1/6/09

The Third Dimension

“Gentlemen, I’m glad you’ve decided to spend your day here, but what a waste of time this is! She has four skins to protect her and she’s broken down into countless secure and watertight compartments. It doesn’t matter how big the hole is, she was made to get home! Despite the enthusiastic unorthodoxy of our shiny general, the age of the battleship is still here and now. Quote me: That ship is unsinkable.”

Aboard the USS Henderson, off the Virginia coast, hundreds of newsmen and government officials from around the world listened as naval experts mercilessly ridiculed the general that brought them out on this sloppy July 21st of 1923 for a demonstration of what he called the “third dimension” – naval airpower.

A few miles away, listing slightly to port, was the SMS Ostfriesland, a German prize from the Great War. It had withstood several direct hits from bombs delivered by the NBS-1 bombers that began their runs the day before.

“It might be more useful for these toys to drop me a bottle of sour-mash,” former Navy Secretary Joe Daniels smarmily remarked as a new wave of sputtering planes passed overhead.
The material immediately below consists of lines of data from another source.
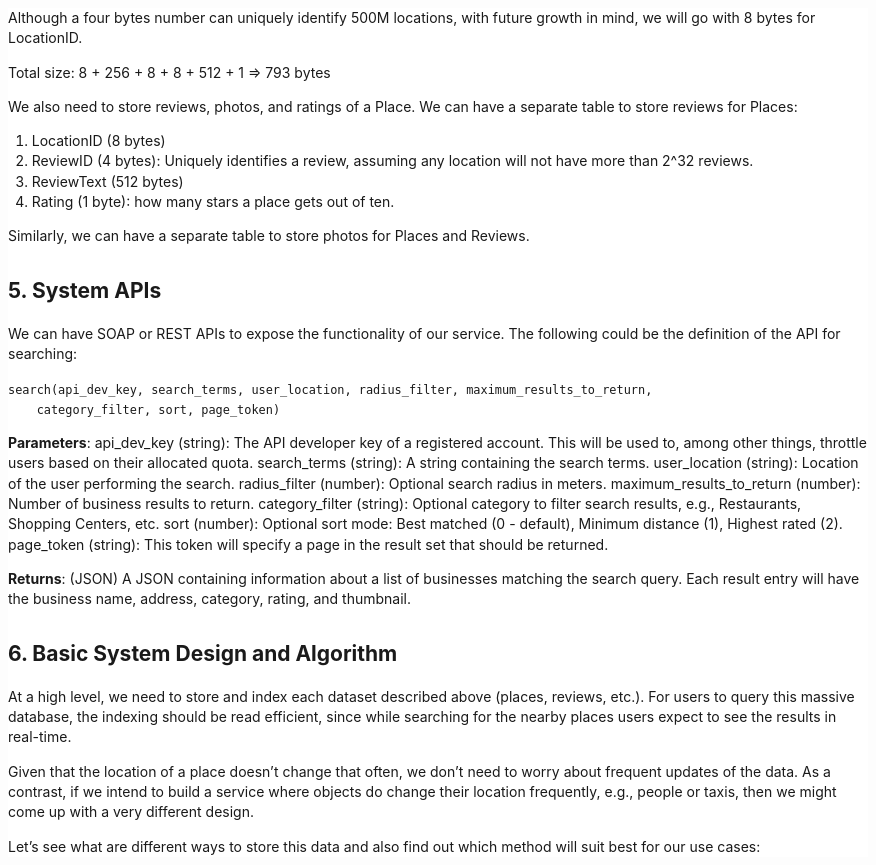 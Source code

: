 Although a four bytes number can uniquely identify 500M locations, with future growth in mind, we will go with 8 bytes for LocationID.

Total size: 8 + 256 + 8 + 8 + 512 + 1 => 793 bytes

We also need to store reviews, photos, and ratings of a Place. We can have a separate table to store reviews for Places:

1. LocationID (8 bytes)
2. ReviewID (4 bytes): Uniquely identifies a review, assuming any location will not have more than 2^32 reviews.
3. ReviewText (512 bytes)
4. Rating (1 byte): how many stars a place gets out of ten.

Similarly, we can have a separate table to store photos for Places and Reviews.

## 5. System APIs

We can have SOAP or REST APIs to expose the functionality of our service. The following could be the definition of the API for searching:

```
search(api_dev_key, search_terms, user_location, radius_filter, maximum_results_to_return, 
    category_filter, sort, page_token)
```

**Parameters**:
api_dev_key (string): The API developer key of a registered account. This will be used to, among other things, throttle users based on their allocated quota.
search_terms (string): A string containing the search terms.
user_location (string): Location of the user performing the search.
radius_filter (number): Optional search radius in meters.
maximum_results_to_return (number): Number of business results to return.
category_filter (string): Optional category to filter search results, e.g., Restaurants, Shopping Centers, etc.
sort (number): Optional sort mode: Best matched (0 - default), Minimum distance (1), Highest rated (2).
page_token (string): This token will specify a page in the result set that should be returned.

**Returns**: (JSON)
A JSON containing information about a list of businesses matching the search query. Each result entry will have the business name, address, category, rating, and thumbnail.

## 6. Basic System Design and Algorithm

At a high level, we need to store and index each dataset described above (places, reviews, etc.). For users to query this massive database, the indexing should be read efficient, since while searching for the nearby places users expect to see the results in real-time.

Given that the location of a place doesn’t change that often, we don’t need to worry about frequent updates of the data. As a contrast, if we intend to build a service where objects do change their location frequently, e.g., people or taxis, then we might come up with a very different design.

Let’s see what are different ways to store this data and also find out which method will suit best for our use cases:
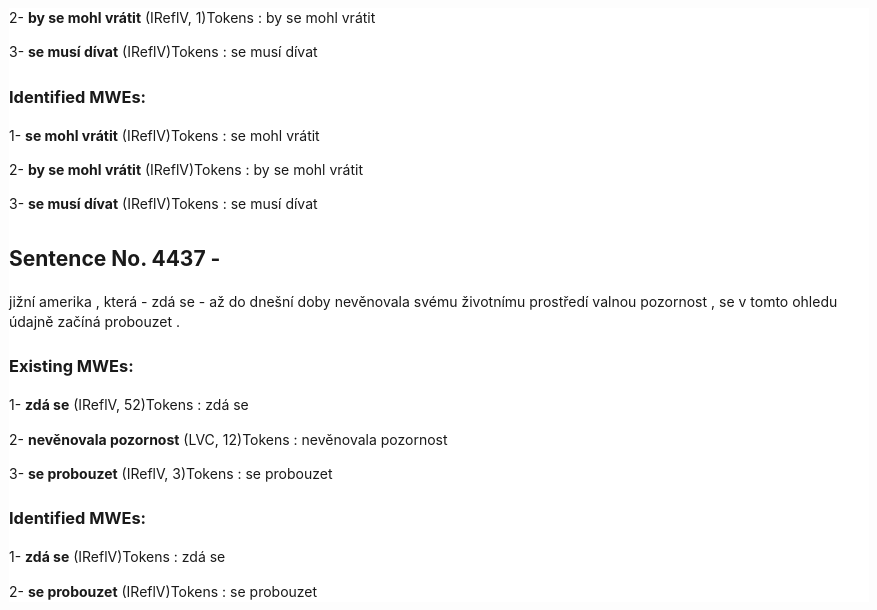 2- **by se mohl vrátit** (IReflV, 1)Tokens : 
by
se
mohl
vrátit

3- **se musí dívat** (IReflV)Tokens : 
se
musí
dívat

### Identified MWEs: 
1- **se mohl vrátit** (IReflV)Tokens : 
se
mohl
vrátit

2- **by se mohl vrátit** (IReflV)Tokens : 
by
se
mohl
vrátit

3- **se musí dívat** (IReflV)Tokens : 
se
musí
dívat

## Sentence No. 4437 - 
jižní amerika , která - zdá se - až do dnešní doby nevěnovala svému životnímu prostředí valnou pozornost , se v tomto ohledu údajně začíná probouzet . 
### Existing MWEs: 
1- **zdá se** (IReflV, 52)Tokens : 
zdá
se

2- **nevěnovala pozornost** (LVC, 12)Tokens : 
nevěnovala
pozornost

3- **se probouzet** (IReflV, 3)Tokens : 
se
probouzet

### Identified MWEs: 
1- **zdá se** (IReflV)Tokens : 
zdá
se

2- **se probouzet** (IReflV)Tokens : 
se
probouzet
As each aircraft approached their target, they released their payloads early. Massive plumes of water shot into the air and the ship rolled heavily with every wave.

“Look! They can’t even hit what they’re aiming at today!” Daniels laughed.

But the pilots were following script. Their general, the pot-stirrer, heretic, prophet, had devised this tactic of the “water-hammer” for just such an occasion. Under the relentless pressure of the pounding waves, the Ostfriesland’s hull ripped apart. It sank in minutes.

Unfortunately, the Navy continued to resist the warnings of Billy Mitchell until they finally saw first-hand what airpower could do in the hands of a capable Japanese enemy.